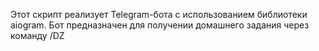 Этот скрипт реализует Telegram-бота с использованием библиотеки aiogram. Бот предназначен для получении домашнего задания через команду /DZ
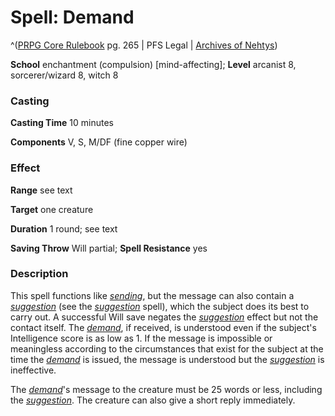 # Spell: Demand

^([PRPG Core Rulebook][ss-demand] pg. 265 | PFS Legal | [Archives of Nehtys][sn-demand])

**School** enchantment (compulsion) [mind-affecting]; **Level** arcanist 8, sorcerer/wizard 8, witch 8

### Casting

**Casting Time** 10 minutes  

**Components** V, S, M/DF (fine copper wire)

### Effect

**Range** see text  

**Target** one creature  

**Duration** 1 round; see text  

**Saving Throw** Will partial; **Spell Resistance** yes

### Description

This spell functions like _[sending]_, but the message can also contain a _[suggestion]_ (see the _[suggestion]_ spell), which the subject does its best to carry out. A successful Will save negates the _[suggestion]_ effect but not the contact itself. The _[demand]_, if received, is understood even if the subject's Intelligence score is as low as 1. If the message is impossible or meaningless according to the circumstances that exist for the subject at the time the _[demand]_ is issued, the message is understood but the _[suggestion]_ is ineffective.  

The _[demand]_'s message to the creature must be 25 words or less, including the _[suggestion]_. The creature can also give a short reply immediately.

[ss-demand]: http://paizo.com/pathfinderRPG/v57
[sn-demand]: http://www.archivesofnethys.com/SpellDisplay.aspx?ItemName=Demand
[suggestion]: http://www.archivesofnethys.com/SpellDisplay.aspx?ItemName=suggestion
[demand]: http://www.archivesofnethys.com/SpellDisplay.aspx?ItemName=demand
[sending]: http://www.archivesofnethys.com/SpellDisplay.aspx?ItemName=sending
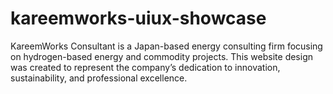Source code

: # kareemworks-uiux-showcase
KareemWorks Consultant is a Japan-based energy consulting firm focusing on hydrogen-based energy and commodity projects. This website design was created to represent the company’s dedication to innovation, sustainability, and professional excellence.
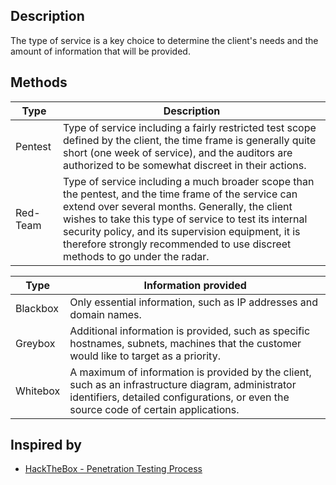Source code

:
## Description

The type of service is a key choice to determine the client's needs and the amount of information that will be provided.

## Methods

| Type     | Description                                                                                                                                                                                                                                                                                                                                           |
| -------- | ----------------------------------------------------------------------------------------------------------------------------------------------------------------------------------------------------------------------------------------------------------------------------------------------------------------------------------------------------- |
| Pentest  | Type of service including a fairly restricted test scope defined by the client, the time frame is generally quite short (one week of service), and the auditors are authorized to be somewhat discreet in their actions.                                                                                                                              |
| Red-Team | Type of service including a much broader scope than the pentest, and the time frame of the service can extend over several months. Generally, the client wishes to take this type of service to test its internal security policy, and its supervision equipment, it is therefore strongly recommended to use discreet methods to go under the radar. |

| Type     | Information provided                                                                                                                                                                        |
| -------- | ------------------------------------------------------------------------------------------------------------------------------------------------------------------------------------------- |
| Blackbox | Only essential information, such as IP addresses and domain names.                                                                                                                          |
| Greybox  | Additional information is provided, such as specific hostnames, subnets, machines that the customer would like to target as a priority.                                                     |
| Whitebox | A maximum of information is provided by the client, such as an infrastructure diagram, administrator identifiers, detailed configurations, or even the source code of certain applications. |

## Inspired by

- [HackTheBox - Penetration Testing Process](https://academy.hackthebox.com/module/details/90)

=-=-=

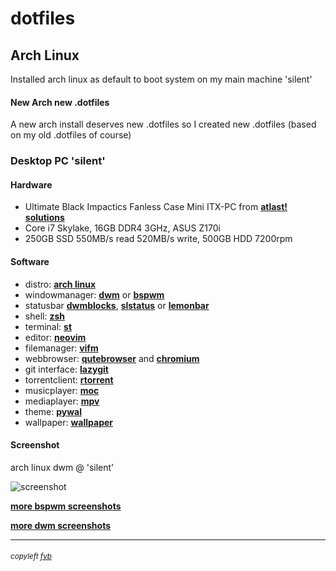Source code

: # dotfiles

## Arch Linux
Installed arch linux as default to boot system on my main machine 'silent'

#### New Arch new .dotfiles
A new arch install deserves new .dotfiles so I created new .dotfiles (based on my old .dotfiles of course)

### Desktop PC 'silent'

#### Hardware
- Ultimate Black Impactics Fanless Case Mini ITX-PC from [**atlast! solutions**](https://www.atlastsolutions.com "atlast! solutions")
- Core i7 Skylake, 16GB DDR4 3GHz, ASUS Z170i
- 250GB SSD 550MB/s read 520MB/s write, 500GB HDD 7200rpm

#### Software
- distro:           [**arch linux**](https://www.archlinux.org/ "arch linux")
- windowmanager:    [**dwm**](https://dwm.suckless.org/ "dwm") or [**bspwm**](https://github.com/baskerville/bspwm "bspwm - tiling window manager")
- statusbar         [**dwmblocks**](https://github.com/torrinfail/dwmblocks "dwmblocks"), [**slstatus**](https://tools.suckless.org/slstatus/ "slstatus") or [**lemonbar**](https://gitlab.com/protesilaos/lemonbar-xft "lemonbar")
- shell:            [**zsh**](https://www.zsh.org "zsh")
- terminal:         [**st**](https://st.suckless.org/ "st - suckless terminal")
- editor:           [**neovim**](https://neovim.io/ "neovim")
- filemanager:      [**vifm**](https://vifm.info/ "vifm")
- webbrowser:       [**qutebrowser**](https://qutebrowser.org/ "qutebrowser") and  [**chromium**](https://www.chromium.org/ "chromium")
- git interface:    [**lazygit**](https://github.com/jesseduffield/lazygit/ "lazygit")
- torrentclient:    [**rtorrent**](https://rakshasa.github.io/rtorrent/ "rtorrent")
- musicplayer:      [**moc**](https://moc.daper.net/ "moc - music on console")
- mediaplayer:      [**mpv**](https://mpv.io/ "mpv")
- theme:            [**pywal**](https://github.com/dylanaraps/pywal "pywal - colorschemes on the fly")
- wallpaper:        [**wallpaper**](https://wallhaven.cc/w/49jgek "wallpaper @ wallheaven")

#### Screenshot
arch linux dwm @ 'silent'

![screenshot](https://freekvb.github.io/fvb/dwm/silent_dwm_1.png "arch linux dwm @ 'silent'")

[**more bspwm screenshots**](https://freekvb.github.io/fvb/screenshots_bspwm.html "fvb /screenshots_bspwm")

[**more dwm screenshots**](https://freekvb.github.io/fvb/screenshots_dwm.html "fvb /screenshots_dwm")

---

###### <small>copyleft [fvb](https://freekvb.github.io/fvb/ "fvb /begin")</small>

=-=-=

Report, with a number and no other words, how many lines of the listing contain "aspx".

*Solution to this exercise*
4